The Company is committed to maintain the highest standards of corporate governance and transparency. We ensure that we evolve & follow the corporate governance guidelines & best practices sincerely to boost long term shareholder value legally, ethically & sustainably. We consider it an inherent responsibility to disclose timely and accurate information regarding its operations and performance. We also endeavor to maximize shareholders value and respect minority rights in all our business decisions.

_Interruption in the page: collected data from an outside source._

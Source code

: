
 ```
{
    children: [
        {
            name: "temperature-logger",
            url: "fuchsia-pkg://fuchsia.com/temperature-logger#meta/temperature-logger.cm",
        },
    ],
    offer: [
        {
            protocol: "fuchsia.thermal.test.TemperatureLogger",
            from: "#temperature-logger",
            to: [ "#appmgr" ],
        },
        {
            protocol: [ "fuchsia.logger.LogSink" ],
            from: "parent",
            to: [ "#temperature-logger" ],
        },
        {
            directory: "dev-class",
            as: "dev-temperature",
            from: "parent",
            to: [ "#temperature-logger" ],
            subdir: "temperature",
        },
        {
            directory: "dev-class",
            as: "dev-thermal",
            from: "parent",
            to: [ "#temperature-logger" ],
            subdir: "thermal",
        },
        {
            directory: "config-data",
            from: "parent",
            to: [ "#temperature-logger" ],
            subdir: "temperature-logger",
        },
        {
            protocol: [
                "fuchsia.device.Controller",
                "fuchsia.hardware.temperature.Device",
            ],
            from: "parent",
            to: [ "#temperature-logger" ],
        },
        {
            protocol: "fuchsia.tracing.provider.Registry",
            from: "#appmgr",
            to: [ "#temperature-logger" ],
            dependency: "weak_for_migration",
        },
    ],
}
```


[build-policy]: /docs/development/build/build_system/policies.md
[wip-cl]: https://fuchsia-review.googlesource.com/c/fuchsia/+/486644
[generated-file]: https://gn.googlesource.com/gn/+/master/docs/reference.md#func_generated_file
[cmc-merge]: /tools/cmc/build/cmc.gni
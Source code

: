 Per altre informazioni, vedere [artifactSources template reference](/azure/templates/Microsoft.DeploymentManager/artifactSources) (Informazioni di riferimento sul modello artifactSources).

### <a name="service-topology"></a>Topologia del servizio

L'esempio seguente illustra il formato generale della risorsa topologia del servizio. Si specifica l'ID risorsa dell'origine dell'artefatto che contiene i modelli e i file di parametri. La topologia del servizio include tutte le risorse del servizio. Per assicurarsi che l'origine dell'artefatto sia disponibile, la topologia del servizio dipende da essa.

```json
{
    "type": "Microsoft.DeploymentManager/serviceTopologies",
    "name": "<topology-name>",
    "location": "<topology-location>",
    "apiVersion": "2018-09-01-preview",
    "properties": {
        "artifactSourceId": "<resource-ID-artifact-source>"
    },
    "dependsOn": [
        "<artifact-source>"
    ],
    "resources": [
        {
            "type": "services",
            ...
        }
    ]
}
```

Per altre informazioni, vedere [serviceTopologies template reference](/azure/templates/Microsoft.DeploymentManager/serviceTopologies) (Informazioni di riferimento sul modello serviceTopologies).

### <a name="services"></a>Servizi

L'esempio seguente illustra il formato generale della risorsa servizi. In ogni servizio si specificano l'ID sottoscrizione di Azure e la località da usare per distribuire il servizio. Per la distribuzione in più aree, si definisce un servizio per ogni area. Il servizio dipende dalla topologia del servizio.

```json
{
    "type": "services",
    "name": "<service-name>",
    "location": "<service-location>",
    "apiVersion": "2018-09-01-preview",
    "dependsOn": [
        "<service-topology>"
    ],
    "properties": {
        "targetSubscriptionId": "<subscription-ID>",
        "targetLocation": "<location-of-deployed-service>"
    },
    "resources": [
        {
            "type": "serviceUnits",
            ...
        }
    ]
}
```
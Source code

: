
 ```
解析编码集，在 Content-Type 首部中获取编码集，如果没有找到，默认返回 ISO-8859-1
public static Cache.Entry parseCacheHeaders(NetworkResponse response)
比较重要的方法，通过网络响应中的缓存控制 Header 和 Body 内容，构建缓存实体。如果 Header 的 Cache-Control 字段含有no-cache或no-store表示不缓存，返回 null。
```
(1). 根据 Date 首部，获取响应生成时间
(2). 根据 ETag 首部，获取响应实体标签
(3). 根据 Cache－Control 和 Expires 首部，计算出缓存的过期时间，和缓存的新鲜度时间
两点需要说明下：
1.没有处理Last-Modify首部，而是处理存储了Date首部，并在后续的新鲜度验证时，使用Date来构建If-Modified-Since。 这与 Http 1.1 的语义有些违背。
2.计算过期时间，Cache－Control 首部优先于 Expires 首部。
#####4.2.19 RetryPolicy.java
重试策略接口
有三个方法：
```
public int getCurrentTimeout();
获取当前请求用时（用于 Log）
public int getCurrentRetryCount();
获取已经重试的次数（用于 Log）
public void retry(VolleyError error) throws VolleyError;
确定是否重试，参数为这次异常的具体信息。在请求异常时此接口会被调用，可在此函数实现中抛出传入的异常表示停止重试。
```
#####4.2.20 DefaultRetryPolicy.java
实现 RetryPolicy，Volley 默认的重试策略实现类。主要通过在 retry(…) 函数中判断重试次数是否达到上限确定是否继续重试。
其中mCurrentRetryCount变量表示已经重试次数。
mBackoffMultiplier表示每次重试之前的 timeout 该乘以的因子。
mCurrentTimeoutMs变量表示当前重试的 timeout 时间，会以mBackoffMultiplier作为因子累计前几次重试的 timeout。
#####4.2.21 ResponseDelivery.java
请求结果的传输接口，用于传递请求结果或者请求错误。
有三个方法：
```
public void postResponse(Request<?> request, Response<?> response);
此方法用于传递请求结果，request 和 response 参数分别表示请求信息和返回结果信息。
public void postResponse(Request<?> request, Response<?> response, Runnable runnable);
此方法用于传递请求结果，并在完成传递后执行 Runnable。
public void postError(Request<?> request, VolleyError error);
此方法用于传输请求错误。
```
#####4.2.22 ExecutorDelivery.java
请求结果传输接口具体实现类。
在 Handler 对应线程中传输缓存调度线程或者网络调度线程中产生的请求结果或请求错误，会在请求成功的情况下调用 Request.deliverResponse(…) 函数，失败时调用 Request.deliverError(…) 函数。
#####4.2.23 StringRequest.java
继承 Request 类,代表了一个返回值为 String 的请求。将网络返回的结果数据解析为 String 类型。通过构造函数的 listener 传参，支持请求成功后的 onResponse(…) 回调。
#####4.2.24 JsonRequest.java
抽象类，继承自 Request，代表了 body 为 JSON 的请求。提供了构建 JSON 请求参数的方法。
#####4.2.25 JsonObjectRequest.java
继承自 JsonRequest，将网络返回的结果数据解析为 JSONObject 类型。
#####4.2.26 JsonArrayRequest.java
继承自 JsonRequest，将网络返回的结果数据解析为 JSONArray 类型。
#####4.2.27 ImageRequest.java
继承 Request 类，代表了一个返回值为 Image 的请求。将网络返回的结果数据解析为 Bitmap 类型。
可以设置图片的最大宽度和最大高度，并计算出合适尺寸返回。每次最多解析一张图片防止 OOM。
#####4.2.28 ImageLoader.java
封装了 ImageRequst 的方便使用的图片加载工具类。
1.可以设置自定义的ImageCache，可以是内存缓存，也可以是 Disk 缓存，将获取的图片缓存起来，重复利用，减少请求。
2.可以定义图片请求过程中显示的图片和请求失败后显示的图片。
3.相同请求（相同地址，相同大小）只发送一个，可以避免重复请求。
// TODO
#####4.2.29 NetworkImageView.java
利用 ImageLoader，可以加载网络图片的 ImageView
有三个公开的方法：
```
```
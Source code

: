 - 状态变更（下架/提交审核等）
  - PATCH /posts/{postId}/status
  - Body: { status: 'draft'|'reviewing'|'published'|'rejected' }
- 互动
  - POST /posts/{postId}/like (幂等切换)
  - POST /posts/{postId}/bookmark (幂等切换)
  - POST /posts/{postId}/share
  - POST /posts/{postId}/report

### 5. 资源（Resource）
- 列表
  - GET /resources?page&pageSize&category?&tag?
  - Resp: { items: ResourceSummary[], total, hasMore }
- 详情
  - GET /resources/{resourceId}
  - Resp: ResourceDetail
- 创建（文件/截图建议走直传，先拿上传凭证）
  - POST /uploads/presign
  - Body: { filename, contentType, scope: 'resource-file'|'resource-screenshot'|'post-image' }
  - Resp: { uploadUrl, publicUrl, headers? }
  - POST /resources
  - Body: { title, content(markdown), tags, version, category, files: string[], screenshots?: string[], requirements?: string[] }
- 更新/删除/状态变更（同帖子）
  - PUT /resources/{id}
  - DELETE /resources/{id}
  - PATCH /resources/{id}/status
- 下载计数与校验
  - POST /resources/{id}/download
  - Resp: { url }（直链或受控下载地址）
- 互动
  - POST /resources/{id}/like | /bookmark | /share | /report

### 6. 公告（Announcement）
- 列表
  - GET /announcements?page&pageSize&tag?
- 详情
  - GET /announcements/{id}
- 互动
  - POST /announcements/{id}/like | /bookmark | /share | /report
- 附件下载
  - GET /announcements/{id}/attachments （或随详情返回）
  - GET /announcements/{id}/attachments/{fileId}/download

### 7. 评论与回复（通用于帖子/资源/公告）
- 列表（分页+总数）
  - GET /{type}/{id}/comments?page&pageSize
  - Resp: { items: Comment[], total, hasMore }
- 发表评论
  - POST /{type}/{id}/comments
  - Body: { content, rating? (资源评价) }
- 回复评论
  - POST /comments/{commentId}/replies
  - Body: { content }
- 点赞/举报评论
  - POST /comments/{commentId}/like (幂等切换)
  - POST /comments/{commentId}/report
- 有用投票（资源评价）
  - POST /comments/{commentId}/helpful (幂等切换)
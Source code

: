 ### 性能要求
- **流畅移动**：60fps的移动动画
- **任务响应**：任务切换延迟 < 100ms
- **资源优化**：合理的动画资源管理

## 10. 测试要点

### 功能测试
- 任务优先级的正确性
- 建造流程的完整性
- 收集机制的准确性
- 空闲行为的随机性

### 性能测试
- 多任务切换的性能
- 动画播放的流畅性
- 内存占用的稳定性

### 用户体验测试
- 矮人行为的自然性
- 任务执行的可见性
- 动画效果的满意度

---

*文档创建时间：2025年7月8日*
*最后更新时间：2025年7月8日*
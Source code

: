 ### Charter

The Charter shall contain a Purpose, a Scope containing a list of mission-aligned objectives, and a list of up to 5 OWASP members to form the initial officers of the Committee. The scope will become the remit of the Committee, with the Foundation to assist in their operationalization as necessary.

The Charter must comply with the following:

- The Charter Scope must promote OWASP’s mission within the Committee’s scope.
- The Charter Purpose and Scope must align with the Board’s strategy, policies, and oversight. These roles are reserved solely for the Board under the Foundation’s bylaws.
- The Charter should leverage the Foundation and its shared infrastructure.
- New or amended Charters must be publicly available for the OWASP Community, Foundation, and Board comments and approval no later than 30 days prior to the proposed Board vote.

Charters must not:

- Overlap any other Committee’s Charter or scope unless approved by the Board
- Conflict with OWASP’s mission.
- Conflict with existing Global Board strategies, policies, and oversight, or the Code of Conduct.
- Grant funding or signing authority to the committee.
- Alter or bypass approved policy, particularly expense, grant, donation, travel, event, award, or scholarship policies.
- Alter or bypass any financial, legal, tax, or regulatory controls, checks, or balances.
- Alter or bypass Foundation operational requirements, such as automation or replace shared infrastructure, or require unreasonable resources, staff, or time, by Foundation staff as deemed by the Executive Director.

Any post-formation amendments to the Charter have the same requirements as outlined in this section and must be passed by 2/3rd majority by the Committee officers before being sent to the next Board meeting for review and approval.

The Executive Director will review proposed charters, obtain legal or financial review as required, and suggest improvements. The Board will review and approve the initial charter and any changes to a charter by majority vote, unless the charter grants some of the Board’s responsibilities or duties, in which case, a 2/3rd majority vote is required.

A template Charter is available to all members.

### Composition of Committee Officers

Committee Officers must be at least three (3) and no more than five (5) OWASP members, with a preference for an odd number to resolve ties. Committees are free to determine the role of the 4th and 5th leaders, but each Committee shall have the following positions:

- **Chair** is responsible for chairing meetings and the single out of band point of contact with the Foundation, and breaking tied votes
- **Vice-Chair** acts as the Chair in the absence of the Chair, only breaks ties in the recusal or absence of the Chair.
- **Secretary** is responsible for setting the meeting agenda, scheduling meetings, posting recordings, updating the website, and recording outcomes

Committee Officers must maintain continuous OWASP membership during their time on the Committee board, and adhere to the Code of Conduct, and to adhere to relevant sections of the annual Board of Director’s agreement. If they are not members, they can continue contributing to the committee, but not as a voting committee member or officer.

Our company is Listed on Emerge Platform of National Stock exchange of India Limited (NSE), by virtue of Regulation 15 of the SEBI (Listing Obligation and Disclosure Requirements) Regulations, 2015 the compliance with the corporate Governance provisions as specified in regulation 17 to 27 and Clause (b) to (i) of sub regulation (2) of Regulation 46 and Para C, D and E of schedule V is not applicable to the company.

EDUCATION. TRAINING AND DEVELOPMENT

In an ever changing and fast paced corporate world, training and development is an indispensable function and management of Arabian Petroleum Limited believes that training presents a prime opportunity to expand the knowledge base of all employees. A structured training and development program are organized for employees to have a consistent experience and background knowledge. We encourage a culture of continual learning among employees through various Training & development sessions within the organization. Arabian Petroleum Limited team always focus on producing targeted and tangible results for the business, treat it seriously and consider it a capital investment and make it results-driven. The results from our training and development initiatives have been very positive and clearly presented the enhanced productivity, efficiency & effectiveness.

BOARD POLICIES

We seek to promote and follow the highest level of ethical standards in all our business transactions guided by our value system. The SEBI (Listing Obligations and Disclosure Requirements) Regulations, 2015 and SEBI (Listing Obligations and Disclosure Requirements) (Amendment) Regulations, 2018 mandate the formulation of certain policies for all listed companies. The Corporate governance policies are available on the Company's website, at www.arabianpetroleum.co The policies are reviewed periodically by the board and update as needed.

CORPORATE SOCIAL RESPONSIBILITY

The brief outline of the CSR policy of the Company and the initiatives undertaken by the Company on CSR activities during the year are set out in Annexure - ‘V' of this report in the format prescribed in the Companies (Corporate Social Responsibility Policy) Rules, 2014. This Policy is available on the Company's website at www.arabianpetroleum.co.

CHIEF EXECUTIVE OFFICER (CEO) / CHIEF FINANCIAL OFFICER (CFO) CERTIFICATION

Regulation 17(8) of the Listing Obligations and Disclosures Requirements formulated by the Securities and Exchange Board of India (SEBI), the CEO/CFO certification is not applicable to your Company as it is an SME Listed Entity.

OTHER DISCLOSURES

a. The Company does not have any scheme or provision of money for the purchase of its own shares by employees/ Directors or by trustees for the benefit of employees/ Directors;

b. The Company has not issued equity shares with differential rights as to dividend, voting or otherwise;

c. The Company has not issued any sweat equity shares/ESOP/ RSUs to its directors or employees; and

d. There was no revision of financial statements and Board's report of the Company during the year under review.

ACKNOWLEDGEMENT

Your Directors wish to thank the Shareholders, Clients, Bankers and Others associated with the Company for their continued support during the year. Your Directors also wish to place on record their appreciation for the dedication and commitment of the Employees at all levels.